Adware.Vundo Variant/Rel
C:\WINDOWS\SYSTEM32\RQSTV.INI

Trojan.Unknown Origin
C:\WINDOWS\TEMPF.TXT

Trace.Known Threat Sources
C:\Documents and Settings\Daddy\Local Settings\Temporary Internet Files\Content.IE5\GVDV6MRX\a178af76[1].js
C:\Documents and Settings\Daddy\Local Settings\Temporary Internet Files\Content.IE5\XIKYBLTC\prompt_ie_xpsp2[1].js
C:\Documents and Settings\Daddy\Local Settings\Temporary Internet Files\Content.IE5\JD7FEOTK\steps_v2[1].swf
C:\Documents and Settings\Daddy\Local Settings\Temporary Internet Files\Content.IE5\PZ1FDYZP\init[2].js

There isn't anymore malware showing in your logs.


If you are trying to uninstall Mcafee use the uninstaller below:

Mcafee uninstaller:

http://service.mcafee.com/FAQDocumen...c=4105&partner

Maybe you can install AVG now after Mcafee stuff is gone

Don't be on the internet without some kind of virus protection





Run hijackthis and click on "scan system only" button and put checks next to these:If still present


O2 - BHO: (no name) - {7C554162-8CB7-45A4-B8F4-8EA1C75885F9} - (no file)
O2 - BHO: scriptproxy - {7DB2D5A0-7241-4E79-B68D-6309F01C5231} - c:\PROGRA~1\mcafee\VIRUSS~1\scriptcl.dll (file missing)
O2 - BHO: (no name) - {FDD3B846-8D59-4ffb-8758-209B6AD74ACC} - (no file)

O3 - Toolbar: (no name) - {DE9C389F-3316-41A7-809B-AA305ED9D922} - (no file)

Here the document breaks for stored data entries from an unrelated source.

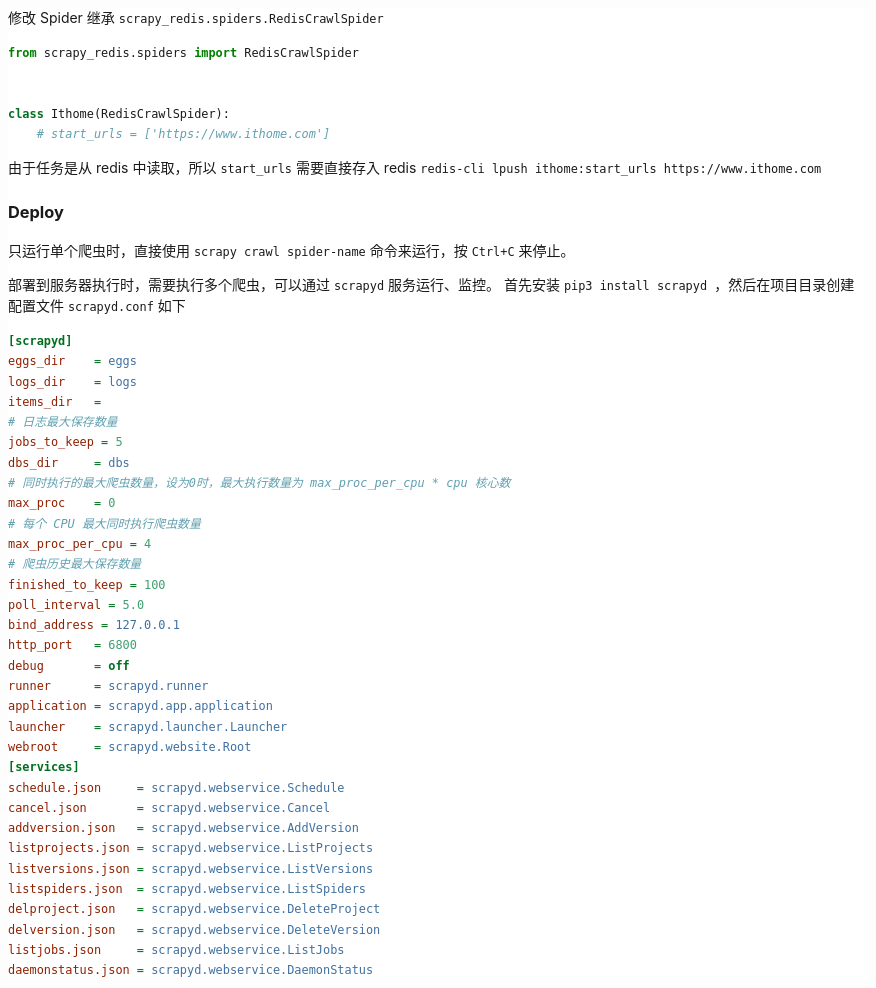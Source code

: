 修改 Spider 继承 `scrapy_redis.spiders.RedisCrawlSpider`
``` python
from scrapy_redis.spiders import RedisCrawlSpider


class Ithome(RedisCrawlSpider):
    # start_urls = ['https://www.ithome.com']
```

由于任务是从 redis 中读取，所以 `start_urls` 需要直接存入 redis `redis-cli lpush ithome:start_urls https://www.ithome.com`



### Deploy
只运行单个爬虫时，直接使用 `scrapy crawl spider-name` 命令来运行，按 `Ctrl+C` 来停止。

部署到服务器执行时，需要执行多个爬虫，可以通过 `scrapyd` 服务运行、监控。
首先安装 `pip3 install scrapyd `，然后在项目目录创建配置文件 `scrapyd.conf` 如下
```ini
[scrapyd]
eggs_dir    = eggs
logs_dir    = logs
items_dir   =
# 日志最大保存数量
jobs_to_keep = 5
dbs_dir     = dbs
# 同时执行的最大爬虫数量，设为0时，最大执行数量为 max_proc_per_cpu * cpu 核心数
max_proc    = 0
# 每个 CPU 最大同时执行爬虫数量
max_proc_per_cpu = 4
# 爬虫历史最大保存数量
finished_to_keep = 100
poll_interval = 5.0
bind_address = 127.0.0.1
http_port   = 6800
debug       = off
runner      = scrapyd.runner
application = scrapyd.app.application
launcher    = scrapyd.launcher.Launcher
webroot     = scrapyd.website.Root
[services]
schedule.json     = scrapyd.webservice.Schedule
cancel.json       = scrapyd.webservice.Cancel
addversion.json   = scrapyd.webservice.AddVersion
listprojects.json = scrapyd.webservice.ListProjects
listversions.json = scrapyd.webservice.ListVersions
listspiders.json  = scrapyd.webservice.ListSpiders
delproject.json   = scrapyd.webservice.DeleteProject
delversion.json   = scrapyd.webservice.DeleteVersion
listjobs.json     = scrapyd.webservice.ListJobs
daemonstatus.json = scrapyd.webservice.DaemonStatus
```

O23 - Service: McAfee E-mail Proxy (Emproxy) - Unknown owner - C:\PROGRA~1\COMMON~1\McAfee\EmProxy\emproxy.exe (file missing)
O23 - Service: McAfee HackerWatch Service - Unknown owner - C:\Program Files\Common Files\McAfee\HackerWatch\HWAPI.exe (file missing)
O23 - Service: McAfee Update Manager (mcmispupdmgr) - Unknown owner - C:\PROGRA~1\McAfee\MSC\mcupdmgr.exe (file missing)
O23 - Service: McAfee Services (mcmscsvc) - Unknown owner - C:\PROGRA~1\McAfee\MSC\mcmscsvc.exe (file missing)
O23 - Service: McAfee Network Agent (McNASvc) - Unknown owner - c:\program files\common files\mcafee\mna\mcnasvc.exe (file missing)
O23 - Service: McAfee Scanner (McODS) - Unknown owner - C:\PROGRA~1\McAfee\VIRUSS~1\mcods.exe (file missing)
O23 - Service: McAfee Protection Manager (mcpromgr) - Unknown owner - C:\PROGRA~1\McAfee\MSC\mcpromgr.exe (file missing)
O23 - Service: McAfee Redirector Service (McRedirector) - Unknown owner - c:\PROGRA~1\COMMON~1\mcafee\redirsvc\redirsvc.exe (file missing)
O23 - Service: McAfee Real-time Scanner (McShield) - Unknown owner - C:\PROGRA~1\McAfee\VIRUSS~1\mcshield.exe (file missing)
O23 - Service: McAfee SystemGuards (McSysmon) - Unknown owner - C:\PROGRA~1\McAfee\VIRUSS~1\mcsysmon.exe (file missing)
O23 - Service: McAfee Personal Firewall Service (MpfService) - Unknown owner - C:\Program Files\McAfee\MPF\MPFSrv.exe (file missing)
O23 - Service: Viewpoint Manager Service - Unknown owner - C:\Program Files\Viewpoint\Common\ViewpointService.exe (file missing)


Everything closed out but hijackthis and click on "fix checked"


Reboot your PC





Do an online scan (scan only tool) with Kaspersky WebScanner
[Internet Explorer required]


Click on Kaspersky Online Scanner

You will be prompted to install an ActiveX component from Kaspersky, Click Yes.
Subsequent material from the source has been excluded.